Monday, July 14, 2014

Meadows of all types and a parasite

Last week two of us set out to explore and record at Cwm Cadlan National Nature Reserve - with ambitious plans to go through the reserve; out onto the common and back by another route.

In the event we had hardly got 200 yards from the car by lunchtime - there was so much to spend time on and investigate.

The marshy grassland found at Cwm Cadlan is unusual as lime-rich spring water flows through the reserve, creating alkaline habitats in amongst the more acid ones.

Marsh Lousewort or Melog y waun, Pedicularis palustris was present in the marshy meadow near the entrance in grater numb ers than I have ever seen before. (This isn't a picture from Thursday...)

And we were just in time to catch the last of the Fragrant Orchids - which are also plentiful there:

Fragrant Orchid or Tegeirian pêr, Gymnadenia conopsea - approaching the airfield after a sortie... (this picture was taken on the reserve)

Then on a higher meadow (just below the common) we found several different species of Marsh Orchid, some a little past their best including:
Southern Marsh-orchid or Tegeirian-y-gors deheuol, Dactylorhiza praetermissa.

Many other species were recorded; we covered a third (or less) of the reserve and repeat visits to the area are definitely required.

Then on Friday, Mike alerted me to a good stand of Ivy Broom-rape right in the centre of Brecon which I visited on the way back from our meeting at Berthlwyd Farm on Saturday:
Ivy Broomrape or Gorfanhadlen eiddew, Orobanche hederae in the trees between Brecon Hospital Car Park and the main road.

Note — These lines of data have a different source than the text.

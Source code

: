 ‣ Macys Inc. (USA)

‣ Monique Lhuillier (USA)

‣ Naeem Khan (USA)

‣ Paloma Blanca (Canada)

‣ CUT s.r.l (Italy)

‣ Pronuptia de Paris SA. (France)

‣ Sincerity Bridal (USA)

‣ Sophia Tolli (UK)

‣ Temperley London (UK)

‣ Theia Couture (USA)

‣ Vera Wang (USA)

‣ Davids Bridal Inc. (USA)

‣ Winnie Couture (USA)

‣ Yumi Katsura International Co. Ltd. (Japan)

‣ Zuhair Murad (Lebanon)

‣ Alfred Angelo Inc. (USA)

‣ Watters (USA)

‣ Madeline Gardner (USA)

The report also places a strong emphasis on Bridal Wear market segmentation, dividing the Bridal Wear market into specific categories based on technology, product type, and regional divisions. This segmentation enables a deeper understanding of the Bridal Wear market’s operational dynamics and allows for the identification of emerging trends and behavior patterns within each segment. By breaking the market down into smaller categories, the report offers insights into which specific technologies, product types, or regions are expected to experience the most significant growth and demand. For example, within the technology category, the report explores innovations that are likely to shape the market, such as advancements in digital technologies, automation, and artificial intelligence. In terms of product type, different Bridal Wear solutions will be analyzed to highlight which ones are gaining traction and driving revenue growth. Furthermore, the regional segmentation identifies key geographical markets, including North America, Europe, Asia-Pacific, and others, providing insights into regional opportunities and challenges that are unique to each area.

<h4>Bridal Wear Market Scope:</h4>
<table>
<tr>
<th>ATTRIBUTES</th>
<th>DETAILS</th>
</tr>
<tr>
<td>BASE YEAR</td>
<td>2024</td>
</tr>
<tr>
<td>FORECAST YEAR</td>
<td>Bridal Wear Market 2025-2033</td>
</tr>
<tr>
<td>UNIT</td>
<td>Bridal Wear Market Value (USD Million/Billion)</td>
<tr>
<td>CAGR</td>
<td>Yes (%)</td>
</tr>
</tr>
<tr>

The joint BSBI / BWT meeting at Berthlwyd Farm went well with 16 of us botanising in meadows full of, in particular, Great Butterfly Orchids.

Picture by Steph Coates

A good list of species was recorded and five of us went to the New Inn in Ystradfellte for Cream Tea afterwards. Some went on to see waterfalls. A great area of the county for all these pursuits.